Start of Input
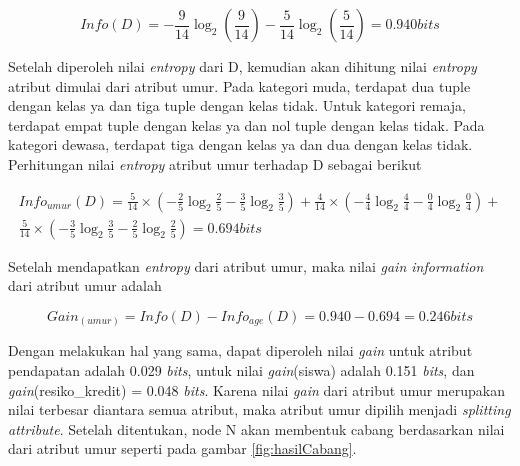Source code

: \begin{displaymath}
	Info(D) = - \frac{9}{14}\log_2(\frac{9}{14}) - \frac{5}{14}\log_2(\frac{5}{14}) = 0.940 bits
\end{displaymath}

Setelah diperoleh nilai \textsl{entropy} dari D, kemudian akan dihitung nilai \textsl{entropy} atribut dimulai dari atribut umur. Pada kategori muda, terdapat dua tuple dengan kelas ya dan tiga tuple dengan kelas tidak. Untuk kategori remaja, terdapat empat tuple dengan kelas ya dan nol tuple dengan kelas tidak. Pada kategori dewasa, terdapat tiga dengan kelas ya dan dua dengan kelas tidak. Perhitungan nilai \textsl{entropy} atribut umur terhadap D sebagai berikut

\begin{align*}
	Info_{umur}(D) = \frac{5}{14} \times (-\frac{2}{5}\log_2\frac{2}{5} - \frac{3}{5}\log_2\frac{3}{5}) + \frac{4}{14} \times (-\frac{4}{4}\log_2\frac{4}{4} - \frac{0}{4}\log_2\frac{0}{4}) + \\
	\frac{5}{14} \times (-\frac{3}{5}\log_2\frac{3}{5} - \frac{2}{5}\log_2\frac{2}{5}) = 0.694 bits
\end{align*}

Setelah mendapatkan \textsl{entropy} dari atribut umur, maka nilai \textsl{gain information} dari atribut umur adalah

\begin{displaymath}
	Gain_{(umur)} = Info(D) - Info_{age}(D) = 0.940 - 0.694 = 0.246 bits
\end{displaymath}

Dengan melakukan hal yang sama, dapat diperoleh nilai \textsl{gain} untuk atribut pendapatan adalah 0.029 \textsl{bits}, untuk nilai \textsl{gain}(siswa) adalah 0.151 \textsl{bits}, dan \textsl{gain}(resiko\_kredit) = 0.048 \textsl{bits}. Karena nilai \textsl{gain} dari atribut umur merupakan nilai terbesar diantara semua atribut, maka atribut umur dipilih menjadi \textsl{splitting attribute}. Setelah ditentukan, node N akan membentuk cabang berdasarkan nilai dari atribut umur seperti pada gambar \ref{fig:hasilCabang}.

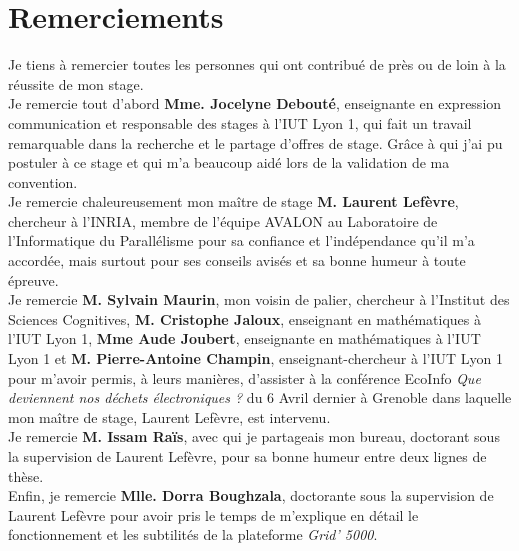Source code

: \newpage
\thispagestyle{empty}
\section*{Remerciements}
Je tiens à remercier toutes les personnes qui ont contribué de près ou de loin à la réussite de mon stage. \\

Je remercie tout d'abord \textbf{Mme. Jocelyne Debouté}, enseignante en expression communication et responsable des stages à l'IUT Lyon 1, qui fait un travail remarquable dans la recherche et le partage d'offres de stage. Grâce à qui j'ai pu postuler à ce stage et qui m'a beaucoup aidé lors de la validation de ma convention. \\

Je remercie chaleureusement mon maître de stage \textbf{M. Laurent Lefèvre}, chercheur à l'INRIA, membre de l'équipe AVALON au Laboratoire de l'Informatique du Parallélisme pour sa confiance et l'indépendance qu'il m'a accordée, mais surtout pour ses conseils avisés et sa bonne humeur à toute épreuve.\\ 

Je remercie \textbf{M. Sylvain Maurin}, mon voisin de palier, chercheur à l'Institut des Sciences Cognitives, \textbf{M. Cristophe Jaloux}, enseignant en mathématiques à l'IUT Lyon 1, \textbf{Mme Aude Joubert}, enseignante en mathématiques à l'IUT Lyon 1 et \textbf{M. Pierre-Antoine Champin}, enseignant-chercheur à l'IUT Lyon 1 pour m'avoir permis, à leurs manières, d'assister à la conférence EcoInfo \emph{Que deviennent nos déchets électroniques ?} du 6 Avril dernier à Grenoble dans laquelle mon maître de stage, Laurent Lefèvre, est intervenu.\\

Je remercie \textbf{M. Issam Raïs}, avec qui je partageais mon bureau, doctorant sous la supervision de Laurent Lefèvre, pour sa bonne humeur entre deux lignes de thèse.\\

Enfin, je remercie \textbf{Mlle. Dorra Boughzala}, doctorante sous la supervision de Laurent Lefèvre pour avoir pris le temps de m'explique en détail le fonctionnement et les subtilités de la plateforme \emph{Grid' 5000}.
End of Input
What to work on: After reading the records above, work out how many lines contain "times" and give that number only.

Final answer: 2